## WORK TO BE COMPLETED
From the first line down to the one containing "- CF-2162A-Beautiful-Average.cpp", reproduce the entries below exactly and leave out the pictures.

(Dataset entries)
----

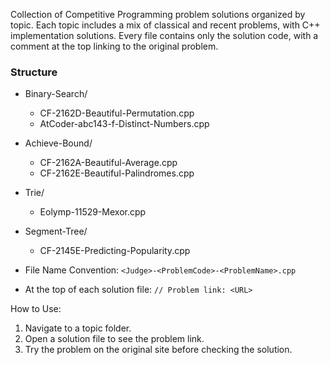Collection of Competitive Programming problem solutions organized by topic. Each topic includes a mix of classical and recent problems, with C++ implementation solutions. Every file contains only the solution code, with a comment at the top linking to the original problem.

### Structure
- Binary-Search/
  - CF-2162D-Beautiful-Permutation.cpp
  - AtCoder-abc143-f-Distinct-Numbers.cpp
- Achieve-Bound/
  - CF-2162A-Beautiful-Average.cpp
  - CF-2162E-Beautiful-Palindromes.cpp
- Trie/
  - Eolymp-11529-Mexor.cpp
- Segment-Tree/
  - CF-2145E-Predicting-Popularity.cpp

- File Name Convention: `<Judge>-<ProblemCode>-<ProblemName>.cpp`
- At the top of each solution file: `// Problem link: <URL>`

How to Use:

1. Navigate to a topic folder.
2. Open a solution file to see the problem link.
3. Try the problem on the original site before checking the solution.
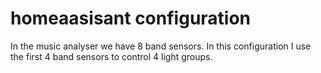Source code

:# homeaasisant configuration

In the music analyser we have 8 band sensors.
In this configuration I use the first 4 band sensors to control 4 light groups.


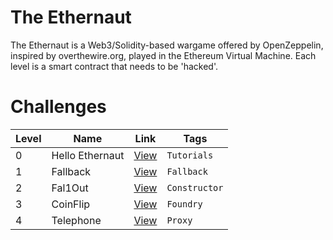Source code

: # The Ethernaut

The Ethernaut is a Web3/Solidity-based wargame offered by OpenZeppelin, inspired by overthewire.org, played in the Ethereum Virtual Machine. Each level is a smart contract that needs to be 'hacked'. 

# Challenges

| Level  | Name                   | Link              | Tags     |
|----|--------------------------------|------------------|---------|
| 0 | Hello Ethernaut | [View](levels/lv_0.md) | `Tutorials` |
| 1 | Fallback | [View](levels/lv_1.md) | `Fallback` |
| 2 | Fal1Out | [View](levels/lv_2.md) | `Constructor` |
| 3 | CoinFlip | [View](levels/lv_3.md) | `Foundry` |
| 4 | Telephone | [View](levels/lv_4.md) | `Proxy` |
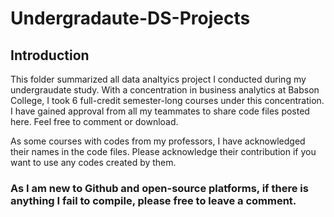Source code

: # Undergradaute-DS-Projects

## Introduction
  This folder summarized all data analtyics project I conducted during my undergraudate study. With a concentration in business analytics at Babson College, I took 6 full-credit semester-long courses under this concentration. I have gained approval from all my teammates to share code files posted here. Feel free to comment or download. 
  
  As some courses with codes from my professors, I have acknowledged their names in the code files. Please acknowledge their contribution if you want to use any codes created by them.
  
 
 
 ### As I am new to Github and open-source platforms, if there is anything I fail to compile, please free to leave a comment. 

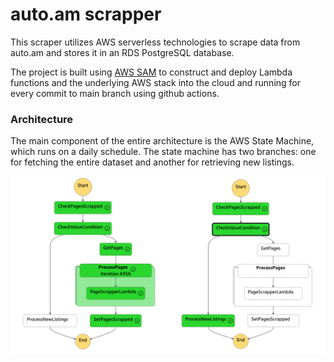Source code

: # auto.am scrapper

This scraper utilizes AWS serverless technologies to scrape data from auto.am and stores it in an RDS PostgreSQL database.

The project is built using [AWS SAM](https://aws.amazon.com/serverless/sam/) to construct and deploy Lambda functions and the underlying AWS stack into the cloud and running for every commit to main branch using github actions.

### Architecture

The main component of the entire architecture is the AWS State Machine, which runs on a daily schedule. The state machine has two branches: one for fetching the entire dataset and another for retrieving new listings.

![step function](docs/step-function.png)

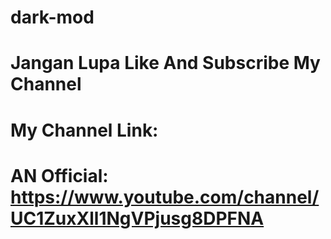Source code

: # dark-mod
# Jangan Lupa Like And Subscribe My Channel
# My Channel Link: 
# AN Official: https://www.youtube.com/channel/UC1ZuxXll1NgVPjusg8DPFNA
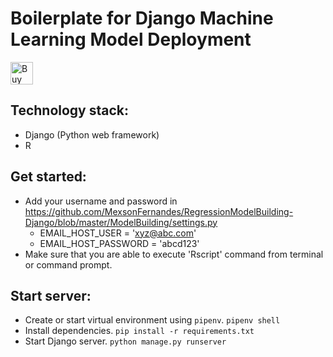 # Boilerplate for Django Machine Learning Model Deployment
<a href='https://ko-fi.com/Y8Y31LBT4' target='_blank'><img height='36' style='border:0px;height:36px;' src='https://cdn.ko-fi.com/cdn/kofi3.png?v=2' border='0' alt='Buy Me a Coffee at ko-fi.com' /></a>

## Technology stack:
* Django (Python web framework)
* R

## Get started:
  - Add your username and password in https://github.com/MexsonFernandes/RegressionModelBuilding-Django/blob/master/ModelBuilding/settings.py
    - EMAIL_HOST_USER = 'xyz@abc.com'
    - EMAIL_HOST_PASSWORD = 'abcd123'
  - Make sure that you are able to execute 'Rscript' command from terminal or command prompt.

## Start server:
  * Create or start virtual environment using `pipenv`.
    `pipenv shell`
  * Install dependencies.
    `pip install -r requirements.txt`
  * Start Django server.
    `python manage.py runserver`
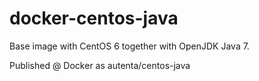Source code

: docker-centos-java
==================

Base image with CentOS 6 together with OpenJDK Java 7.

Published @ Docker as autenta/centos-java

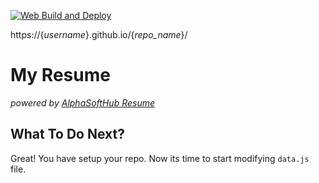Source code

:  [![Web Build and Deploy](https://github.com/alphasofthub/resume/actions/workflows/build.yaml/badge.svg)](https://github.com/{_username_}/{_repo_name_}/workflows/build.yaml)

https://{_username_}.github.io/{_repo_name_}/

# My Resume
_powered by [AlphaSoftHub Resume](https://github.com/alphasofthub/resume)_

## What To Do Next?

Great!  You have setup your repo.  Now its time to start modifying `data.js` file.
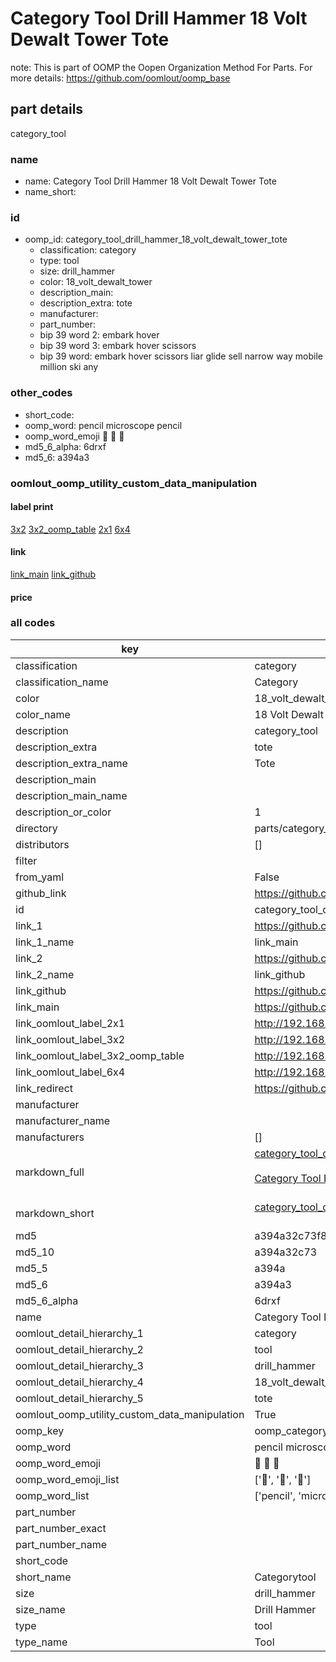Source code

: # Category Tool Drill Hammer 18 Volt Dewalt Tower Tote  

note: This is part of OOMP the Oopen Organization Method For Parts. For more details: https://github.com/oomlout/oomp_base

##  part details
  



category_tool



### name
* name: Category Tool Drill Hammer 18 Volt Dewalt Tower Tote
* name_short: 
### id
* oomp_id: category_tool_drill_hammer_18_volt_dewalt_tower_tote
  * classification: category
  * type: tool
  * size: drill_hammer
  * color: 18_volt_dewalt_tower
  * description_main: 
  * description_extra: tote
  * manufacturer: 
  * part_number: 
  * bip 39 word 2: embark hover
  * bip 39 word 3: embark hover scissors
  * bip 39 word: embark hover scissors liar glide sell narrow way mobile million ski any

### other_codes
* short_code: 
* oomp_word: pencil microscope pencil
* oomp_word_emoji :pencil: :microscope: :pencil:
* md5_6_alpha: 6drxf
* md5_6: a394a3






### oomlout_oomp_utility_custom_data_manipulation
#### label print
[3x2](http://192.168.1.245:1112/?label=oomp%206drxf)
[3x2_oomp_table](http://192.168.1.108:1112/?label=oomp%206drxf)
[2x1](http://192.168.1.242:1112/?label=oomp%206drxf)
[6x4](http://192.168.1.55:1112/?label=oomp%206drxf)    

#### link

[link_main](https://github.com/oomlout/oomlout_oomp_version_1_messy/tree/main/parts/category_tool_drill_hammer_18_volt_dewalt_tower_tote) [link_github](https://github.com/oomlout/oomlout_oomp_version_1_messy/tree/main/parts/category_tool_drill_hammer_18_volt_dewalt_tower_tote)                             

#### price







### all codes 
| key | value |  
| --- | --- |  
| classification | category |  
| classification_name | Category |  
| color | 18_volt_dewalt_tower |  
| color_name | 18 Volt Dewalt Tower |  
| description | category_tool |  
| description_extra | tote |  
| description_extra_name | Tote |  
| description_main |  |  
| description_main_name |  |  
| description_or_color | 1  |  
| directory | parts/category_tool_drill_hammer_18_volt_dewalt_tower_tote |  
| distributors | [] |  
| filter |  |  
| from_yaml | False |  
| github_link | https://github.com/oomlout/oomlout_oomp_part_src/tree/main/parts/category_tool_drill_hammer_18_volt_dewalt_tower_tote |  
| id | category_tool_drill_hammer_18_volt_dewalt_tower_tote |  
| link_1 | https://github.com/oomlout/oomlout_oomp_version_1_messy/tree/main/parts/category_tool_drill_hammer_18_volt_dewalt_tower_tote |  
| link_1_name | link_main |  
| link_2 | https://github.com/oomlout/oomlout_oomp_version_1_messy/tree/main/parts/category_tool_drill_hammer_18_volt_dewalt_tower_tote |  
| link_2_name | link_github |  
| link_github | https://github.com/oomlout/oomlout_oomp_version_1_messy/tree/main/parts/category_tool_drill_hammer_18_volt_dewalt_tower_tote |  
| link_main | https://github.com/oomlout/oomlout_oomp_version_1_messy/tree/main/parts/category_tool_drill_hammer_18_volt_dewalt_tower_tote |  
| link_oomlout_label_2x1 | http://192.168.1.242:1112/?label=oomp%206drxf |  
| link_oomlout_label_3x2 | http://192.168.1.245:1112/?label=oomp%206drxf |  
| link_oomlout_label_3x2_oomp_table | http://192.168.1.108:1112/?label=oomp%206drxf |  
| link_oomlout_label_6x4 | http://192.168.1.55:1112/?label=oomp%206drxf |  
| link_redirect | https://github.com/oomlout/oomlout_oomp_version_1_messy/tree/main/parts/category_tool_drill_hammer_18_volt_dewalt_tower_tote |  
| manufacturer |  |  
| manufacturer_name |  |  
| manufacturers | [] |  
| markdown_full | [category_tool_drill_hammer_18_volt_dewalt_tower_tote](none)<br>[](none)<br>[Category Tool Drill Hammer 18 Volt Dewalt Tower Tote](none)<br><br> |  
| markdown_short | [category_tool_drill_hammer_18_volt_dewalt_tower_tote](none)<br><br> |  
| md5 | a394a32c73f812630db1880d821b9a42 |  
| md5_10 | a394a32c73 |  
| md5_5 | a394a |  
| md5_6 | a394a3 |  
| md5_6_alpha | 6drxf |  
| name | Category Tool Drill Hammer 18 Volt Dewalt Tower Tote |  
| oomlout_detail_hierarchy_1 | category |  
| oomlout_detail_hierarchy_2 | tool |  
| oomlout_detail_hierarchy_3 | drill_hammer |  
| oomlout_detail_hierarchy_4 | 18_volt_dewalt_tower |  
| oomlout_detail_hierarchy_5 | tote |  
| oomlout_oomp_utility_custom_data_manipulation | True |  
| oomp_key | oomp_category_tool_drill_hammer_18_volt_dewalt_tower_tote |  
| oomp_word | pencil microscope pencil |  
| oomp_word_emoji | :pencil: :microscope: :pencil: |  
| oomp_word_emoji_list | [':pencil:', ':microscope:', ':pencil:'] |  
| oomp_word_list | ['pencil', 'microscope', 'pencil'] |  
| part_number |  |  
| part_number_exact |  |  
| part_number_name |  |  
| short_code |  |  
| short_name | Categorytool |  
| size | drill_hammer |  
| size_name | Drill Hammer |  
| type | tool |  
| type_name | Tool |  
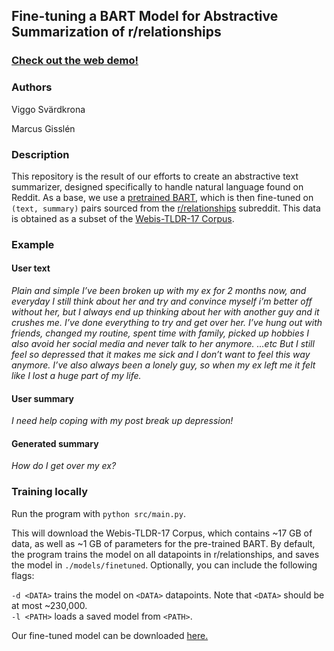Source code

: ## Fine-tuning a BART Model for Abstractive Summarization of r/relationships
### [Check out the web demo!](https://sotskopa-text-summarizer.hf.space)
### Authors
Viggo Svärdkrona

Marcus Gisslén
### Description
This repository is the result of our efforts to create an abstractive text summarizer, designed specifically to handle natural language found on Reddit. As a base, we use a [pretrained BART](https://huggingface.co/facebook/bart-base), which is then fine-tuned on `(text, summary)` pairs sourced from the [r/relationships](https://www.reddit.com/r/relationships) subreddit. This data is obtained as a subset of the [Webis-TLDR-17 Corpus](https://webis.de/data/webis-tldr-17.html).  
### Example
#### User text
*Plain and simple I’ve been broken up with my ex for
2 months now, and everyday I still think about her and
try and convince myself i’m better off without her, but I
always end up thinking about her with another guy and
it crushes me. I’ve done everything to try and get over
her. I’ve hung out with friends, changed my routine, spent
time with family, picked up hobbies I also avoid her social
media and never talk to her anymore. ...etc But I still feel
so depressed that it makes me sick and I don’t want to feel
this way anymore. I’ve also always been a lonely guy, so
when my ex left me it felt like I lost a huge part of my life.*

#### User summary
*I need help coping with my post break up depression!*

#### Generated summary
*How do I get over my ex?*

### Training locally

Run the program with `python src/main.py`.

This will download the Webis-TLDR-17 Corpus, which contains ~17 GB of data, as well as ~1 GB of parameters for the pre-trained BART. By default, the program trains the model on all datapoints in r/relationships, and saves the model in `./models/finetuned`. Optionally, you can include the following flags:

`-d <DATA>` trains the model on `<DATA>` datapoints. Note that `<DATA>` should be at most ~230,000.  
`-l <PATH>` loads a saved model from `<PATH>`.

Our fine-tuned model can be downloaded [here.](https://drive.google.com/file/d/1SSe_sIB7dCyqWvWTS1V2bKv7Sz-snNYE/view?usp=sharing)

----

## OUTPUT FOR THIS TASK
Collection of Competitive Programming problem solutions organized by topic. Each topic includes a mix of classical and recent problems, with C++ implementation solutions. Every file contains only the solution code, with a comment at the top linking to the original problem.

### Structure
- Binary-Search/
  - CF-2162D-Beautiful-Permutation.cpp
  - AtCoder-abc143-f-Distinct-Numbers.cpp
- Achieve-Bound/
  - CF-2162A-Beautiful-Average.cpp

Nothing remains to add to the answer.